> What is needed
Identify all lines of the data containing the string "overall" and copy them.

━━ The data

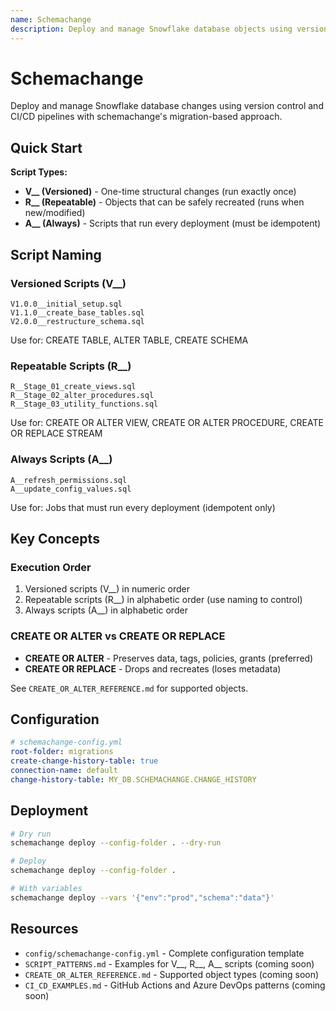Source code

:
 ```yaml
---
name: Schemachange
description: Deploy and manage Snowflake database objects using version control with schemachange. Use this skill when you need to manage database migrations for objects not handled by dbt, implement CI/CD pipelines for schema changes, or coordinate deployments across multiple environments.
---
```


# Schemachange

Deploy and manage Snowflake database changes using version control and CI/CD pipelines with schemachange's migration-based approach.

## Quick Start

**Script Types:**

- **V__ (Versioned)** - One-time structural changes (run exactly once)
- **R__ (Repeatable)** - Objects that can be safely recreated (runs when new/modified)
- **A__ (Always)** - Scripts that run every deployment (must be idempotent)

## Script Naming

### Versioned Scripts (V__)
```
V1.0.0__initial_setup.sql
V1.1.0__create_base_tables.sql
V2.0.0__restructure_schema.sql
```
Use for: CREATE TABLE, ALTER TABLE, CREATE SCHEMA

### Repeatable Scripts (R__)
```
R__Stage_01_create_views.sql
R__Stage_02_alter_procedures.sql
R__Stage_03_utility_functions.sql
```
Use for: CREATE OR ALTER VIEW, CREATE OR ALTER PROCEDURE, CREATE OR REPLACE STREAM

### Always Scripts (A__)
```
A__refresh_permissions.sql
A__update_config_values.sql
```
Use for: Jobs that must run every deployment (idempotent only)

## Key Concepts

### Execution Order
1. Versioned scripts (V__) in numeric order
2. Repeatable scripts (R__) in alphabetic order (use naming to control)
3. Always scripts (A__) in alphabetic order

### CREATE OR ALTER vs CREATE OR REPLACE
- **CREATE OR ALTER** - Preserves data, tags, policies, grants (preferred)
- **CREATE OR REPLACE** - Drops and recreates (loses metadata)

See `CREATE_OR_ALTER_REFERENCE.md` for supported objects.

## Configuration

```yaml
# schemachange-config.yml
root-folder: migrations
create-change-history-table: true
connection-name: default
change-history-table: MY_DB.SCHEMACHANGE.CHANGE_HISTORY
```

## Deployment

```bash
# Dry run
schemachange deploy --config-folder . --dry-run

# Deploy
schemachange deploy --config-folder .

# With variables
schemachange deploy --vars '{"env":"prod","schema":"data"}'
```

## Resources

- `config/schemachange-config.yml` - Complete configuration template
- `SCRIPT_PATTERNS.md` - Examples for V__, R__, A__ scripts (coming soon)
- `CREATE_OR_ALTER_REFERENCE.md` - Supported object types (coming soon)
- `CI_CD_EXAMPLES.md` - GitHub Actions and Azure DevOps patterns (coming soon)
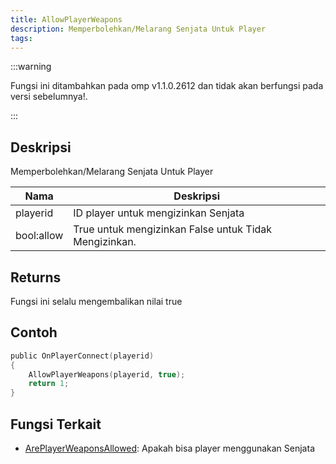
 ```yaml
---
title: AllowPlayerWeapons
description: Memperbolehkan/Melarang Senjata Untuk Player
tags:
---
```


:::warning

Fungsi ini ditambahkan pada omp v1.1.0.2612 dan tidak akan berfungsi pada versi sebelumnya!.

:::

## Deskripsi

Memperbolehkan/Melarang Senjata Untuk Player

| Nama     | Deskripsi                              |
| -------- | -------------------------------------- |
| playerid | ID player untuk mengizinkan Senjata   |
| bool:allow| True untuk mengizinkan False untuk Tidak Mengizinkan. |

## Returns

Fungsi ini selalu mengembalikan nilai true

## Contoh

```c
public OnPlayerConnect(playerid)
{
    AllowPlayerWeapons(playerid, true);
    return 1;
}
```

## Fungsi Terkait

- [ArePlayerWeaponsAllowed](ArePlayerWeaponsAllowed): Apakah bisa player menggunakan Senjata
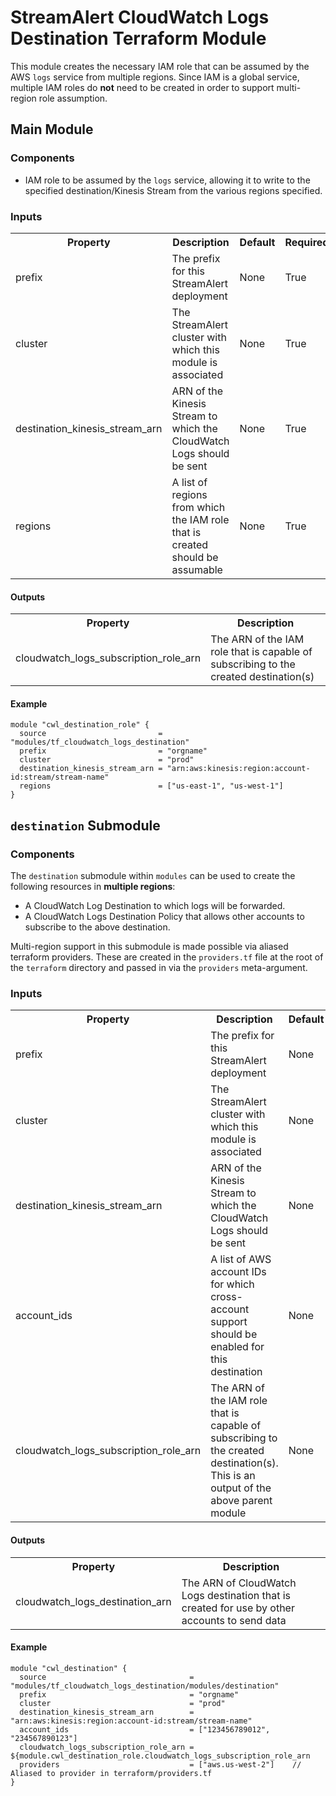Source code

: # StreamAlert CloudWatch Logs Destination Terraform Module
This module creates the necessary IAM role that can be assumed by the AWS ``logs`` service from multiple regions. Since IAM is a global service, multiple IAM roles do **not** need to be created in order to support multi-region role assumption.

## Main Module

### Components
* IAM role to be assumed by the `logs` service, allowing it to write to the specified destination/Kinesis Stream from the various regions specified.

### Inputs
<table>
  <tr>
    <th>Property</th>
    <th>Description</th>
    <th>Default</th>
    <th>Required</th>
  </tr>
  <tr>
    <td>prefix</td>
    <td>The prefix for this StreamAlert deployment</td>
    <td>None</td>
    <td>True</td>
  </tr>
  <tr>
    <td>cluster</td>
    <td>The StreamAlert cluster with which this module is associated</td>
    <td>None</td>
    <td>True</td>
  </tr>
  <tr>
    <td>destination_kinesis_stream_arn</td>
    <td>ARN of the Kinesis Stream to which the CloudWatch Logs should be sent</td>
    <td>None</td>
    <td>True</td>
  </tr>
  <tr>
    <td>regions</td>
    <td>A list of regions from which the IAM role that is created should be assumable</td>
    <td>None</td>
    <td>True</td>
  </tr>
</table>

#### Outputs
<table>
  <tr>
    <th>Property</th>
    <th>Description</th>
  </tr>
  <tr>
    <td>cloudwatch_logs_subscription_role_arn</td>
    <td>The ARN of the IAM role that is capable of subscribing to the created destination(s)</td>
  </tr>
</table>

#### Example
```hcl
module "cwl_destination_role" {
  source                         = "modules/tf_cloudwatch_logs_destination"
  prefix                         = "orgname"
  cluster                        = "prod"
  destination_kinesis_stream_arn = "arn:aws:kinesis:region:account-id:stream/stream-name"
  regions                        = ["us-east-1", "us-west-1"]
}
```

## `destination` Submodule

### Components
The `destination` submodule within `modules` can be used to create the following resources in **multiple regions**:
* A CloudWatch Log Destination to which logs will be forwarded.
* A CloudWatch Logs Destination Policy that allows other accounts to subscribe to the above destination.

Multi-region support in this submodule is made possible via aliased terraform providers. These are created in the `providers.tf` file at the root of the `terraform` directory and passed in via the `providers` meta-argument.

### Inputs
<table>
  <tr>
    <th>Property</th>
    <th>Description</th>
    <th>Default</th>
    <th>Required</th>
  </tr>
  <tr>
    <td>prefix</td>
    <td>The prefix for this StreamAlert deployment</td>
    <td>None</td>
    <td>True</td>
  </tr>
  <tr>
    <td>cluster</td>
    <td>The StreamAlert cluster with which this module is associated</td>
    <td>None</td>
    <td>True</td>
  </tr>
  <tr>
    <td>destination_kinesis_stream_arn</td>
    <td>ARN of the Kinesis Stream to which the CloudWatch Logs should be sent</td>
    <td>None</td>
    <td>True</td>
  </tr>
  <tr>
    <td>account_ids</td>
    <td>A list of AWS account IDs for which cross-account support should be enabled for this destination</td>
    <td>None</td>
    <td>True</td>
  </tr>
  <tr>
    <td>cloudwatch_logs_subscription_role_arn</td>
    <td>The ARN of the IAM role that is capable of subscribing to the created destination(s). This is an output of the above parent module</td>
    <td>None</td>
    <td>True</td>
  </tr>
</table>

#### Outputs
<table>
  <tr>
    <th>Property</th>
    <th>Description</th>
  </tr>
  <tr>
    <td>cloudwatch_logs_destination_arn</td>
    <td>The ARN of CloudWatch Logs destination that is created for use by other accounts to send data</td>
  </tr>
</table>

#### Example
```hcl
module "cwl_destination" {
  source                                = "modules/tf_cloudwatch_logs_destination/modules/destination"
  prefix                                = "orgname"
  cluster                               = "prod"
  destination_kinesis_stream_arn        = "arn:aws:kinesis:region:account-id:stream/stream-name"
  account_ids                           = ["123456789012", "234567890123"]
  cloudwatch_logs_subscription_role_arn = ${module.cwl_destination_role.cloudwatch_logs_subscription_role_arn
  providers                             = ["aws.us-west-2"]    // Aliased to provider in terraform/providers.tf
}
```
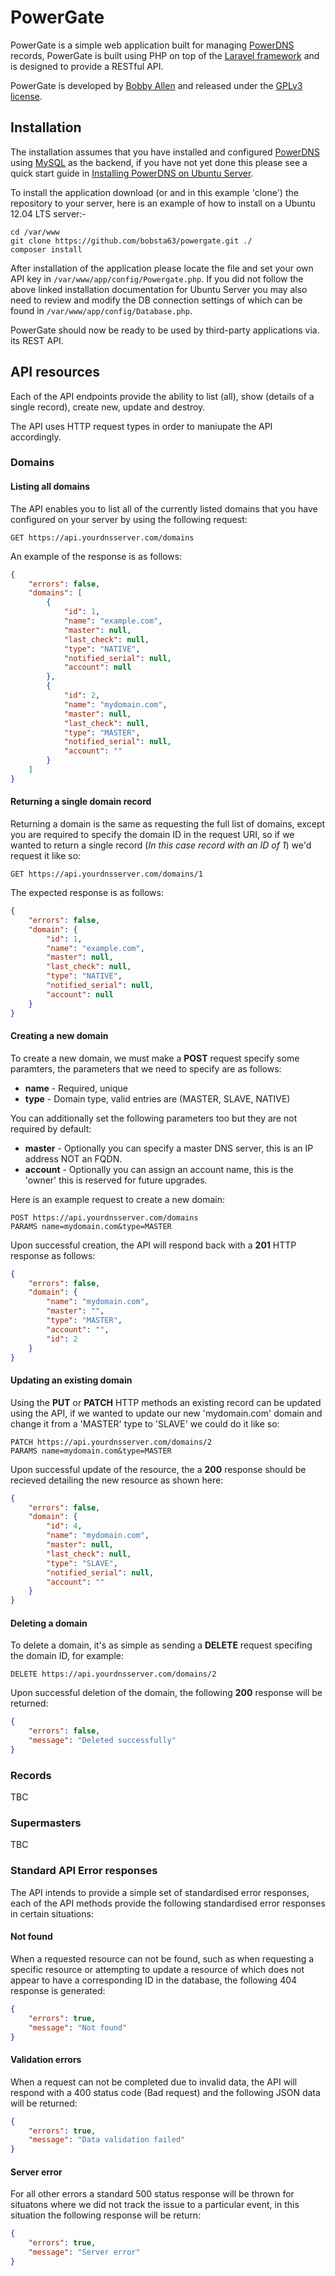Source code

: PowerGate
=========

PowerGate is a simple web application built for managing [PowerDNS](https://www.powerdns.com/) records, PowerGate is built using PHP on top of the [Laravel framework](http://www.laravel.com) and is designed to provide a RESTful API.

PowerGate is developed by [Bobby Allen](http://bobbyallen.me) and released under the [GPLv3 license](LICENSE.md).

Installation
------------

The installation assumes that you have installed and configured [PowerDNS](https://www.powerdns.com/) using [MySQL](http://www.mysql.com) as the backend, if you have not yet done this please see a quick start guide in [Installing PowerDNS on Ubuntu Server](INSTALL.md).

To install the application download (or and in this example 'clone') the repository to your server, here is an example of how to install on a Ubuntu 12.04 LTS server:-

```shell
cd /var/www
git clone https://github.com/bobsta63/powergate.git ./
composer install
```

After installation of the application please locate the file and set your own API key in `/var/www/app/config/Powergate.php`. If you did not follow the above linked installation documentation for Ubuntu Server you may also need to review and modify the DB connection settings of which can be found in `/var/www/app/config/Database.php`.

PowerGate should now be ready to be used by third-party applications via. its REST API.

API resources
-------------

Each of the API endpoints provide the ability to list (all), show (details of a single record), create new, update and destroy.

The API uses HTTP request types in order to maniupate the API accordingly.

### Domains

#### Listing all domains

The API enables you to list all of the currently listed domains that you have configured on your server by using the following request:

```
GET https://api.yourdnsserver.com/domains
```

An example of the response is as follows:

```json
{
    "errors": false,
    "domains": [
        {
            "id": 1,
            "name": "example.com",
            "master": null,
            "last_check": null,
            "type": "NATIVE",
            "notified_serial": null,
            "account": null
        },
        {
            "id": 2,
            "name": "mydomain.com",
            "master": null,
            "last_check": null,
            "type": "MASTER",
            "notified_serial": null,
            "account": ""
        }
    ]
}
```

#### Returning a single domain record

Returning a domain is the same as requesting the full list of domains, except you are required to specify the domain ID in the request URI, so if we wanted to return a single record (*In this case record with an ID of 1*) we'd request it like so:

```
GET https://api.yourdnsserver.com/domains/1
```

The expected response is as follows:

```json
{
    "errors": false,
    "domain": {
        "id": 1,
        "name": "example.com",
        "master": null,
        "last_check": null,
        "type": "NATIVE",
        "notified_serial": null,
        "account": null
    }
}
```

#### Creating a new domain

To create a new domain, we must make a **POST** request specify some paramters, the parameters that we need to specify are as follows:

* **name** - Required, unique
* **type** - Domain type, valid entries are (MASTER, SLAVE, NATIVE)

You can additionally set the following parameters too but they are not required by default:

* **master** - Optionally you can specify a master DNS server, this is an IP address NOT an FQDN.
* **account** - Optionally you can assign an account name, this is the 'owner' this is reserved for future upgrades.

Here is an example request to create a new domain:

```
POST https://api.yourdnsserver.com/domains 
PARAMS name=mydomain.com&type=MASTER
```

Upon successful creation, the API will respond back with a **201** HTTP response as follows:

```json
{
    "errors": false,
    "domain": {
        "name": "mydomain.com",
        "master": "",
        "type": "MASTER",
        "account": "",
        "id": 2
	}
}
```

#### Updating an existing domain

Using the **PUT** or **PATCH** HTTP methods an existing record can be updated using the API, if we wanted to update our new 'mydomain.com' domain and change it from a 'MASTER' type to 'SLAVE' we could do it like so:

```
PATCH https://api.yourdnsserver.com/domains/2 
PARAMS name=mydomain.com&type=MASTER
```

Upon successful update of the resource, the a **200** response should be recieved detailing the new resource as shown here:

```json
{
    "errors": false,
    "domain": {
        "id": 4,
        "name": "mydomain.com",
        "master": null,
        "last_check": null,
        "type": "SLAVE",
        "notified_serial": null,
        "account": ""
    }
}
```

#### Deleting a domain

To delete a domain, it's as simple as sending a **DELETE** request specifing the domain ID, for example:

```DELETE https://api.yourdnsserver.com/domains/2```

Upon successful deletion of the domain, the following **200** response will be returned:

```json
{
    "errors": false,
    "message": "Deleted successfully"
}
```

### Records

TBC

### Supermasters

TBC

### Standard API Error responses

The API intends to provide a simple set of standardised error responses, each of the API methods provide the following standardised error responses in certain situations:

#### Not found

When a requested resource can not be found, such as when requesting a specific resource or attempting to update a resource of which does not appear to have a corresponding ID in the database, the following 404 response is generated:

```json
{
    "errors": true,
    "message": "Not found"
}
```

#### Validation errors

When a request can not be completed due to invalid data, the API will respond with a 400 status code (Bad request) and the following JSON data will be returned:

```json
{
    "errors": true,
    "message": "Data validation failed"
}
```

#### Server error

For all other errors a standard 500 status response will be thrown for situatons where we did not track the issue to a particular event, in this situation the following response will be return:

```json
{
    "errors": true,
    "message": "Server error"
}
```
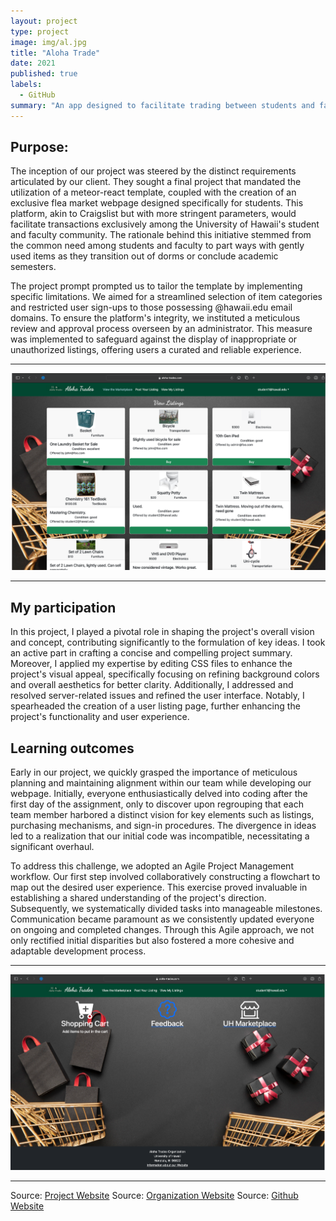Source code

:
 ```yaml
---
layout: project
type: project
image: img/al.jpg
title: "Aloha Trade"
date: 2021
published: true
labels:
  - GitHub
summary: "An app designed to facilitate trading between students and faculty at Manoa."
---
```


## Purpose:

The inception of our project was steered by the distinct requirements articulated by our client. They sought a final project that mandated the utilization of a meteor-react template, 
coupled with the creation of an exclusive flea market webpage designed specifically for students. This platform, akin to Craigslist but with more stringent parameters, would 
facilitate transactions exclusively among the University of Hawaii's student and faculty community. The rationale behind this initiative stemmed from the common need among 
students and faculty to part ways with gently used items as they transition out of dorms or conclude academic semesters.

The project prompt prompted us to tailor the template by implementing specific limitations. We aimed for a streamlined selection of item categories and restricted user 
sign-ups to those possessing @hawaii.edu email domains. To ensure the platform's integrity, we instituted a meticulous review and approval process overseen 
by an administrator. This measure was implemented to safeguard against the display of inappropriate or unauthorized listings, offering users a curated and reliable experience.

<hr>
<img class="img-fluid" src="../img/bl.jpg">
<hr>

## My participation

In this project, I played a pivotal role in shaping the project's overall vision and concept, contributing significantly to the formulation of key ideas. I took an active part 
in crafting a concise and compelling project summary. Moreover, I applied my expertise by editing CSS files to enhance the project's visual appeal, specifically focusing on 
refining background colors and overall aesthetics for better clarity. Additionally, I addressed and resolved server-related issues and refined the user interface. Notably, 
I spearheaded the creation of a user listing page, further enhancing the project's functionality and user experience.

## Learning outcomes

Early in our project, we quickly grasped the importance of meticulous planning and maintaining alignment within our team while developing our webpage. Initially, 
everyone enthusiastically delved into coding after the first day of the assignment, only to discover upon regrouping that each team member harbored a distinct 
vision for key elements such as listings, purchasing mechanisms, and sign-in procedures. The divergence in ideas led to a realization that our initial code was 
incompatible, necessitating a significant overhaul.

To address this challenge, we adopted an Agile Project Management workflow. Our first step involved collaboratively constructing a flowchart to map out the
desired user experience. This exercise proved invaluable in establishing a shared understanding of the project's direction. Subsequently, we systematically 
divided tasks into manageable milestones. Communication became paramount as we consistently updated everyone on ongoing and completed changes. Through this Agile 
approach, we not only rectified initial disparities but also fostered a more cohesive and adaptable development process.

<hr>
<img class="img-fluid" src="../img/bk.jpg">
<hr>

Source: <a href="https://aloha-trades.com">Project Website</a>
Source: <a href="https://aloha-trades.github.io/">Organization Website</a>
Source: <a href="https://github.com/aloha-trades">Github Website</a>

━━━━

> Finished exercise
In this project, I played a pivotal role in shaping the project's overall vision and concept, contributing significantly to the formulation of key ideas. I took an active part 
refining background colors and overall aesthetics for better clarity. Additionally, I addressed and resolved server-related issues and refined the user interface. Notably, 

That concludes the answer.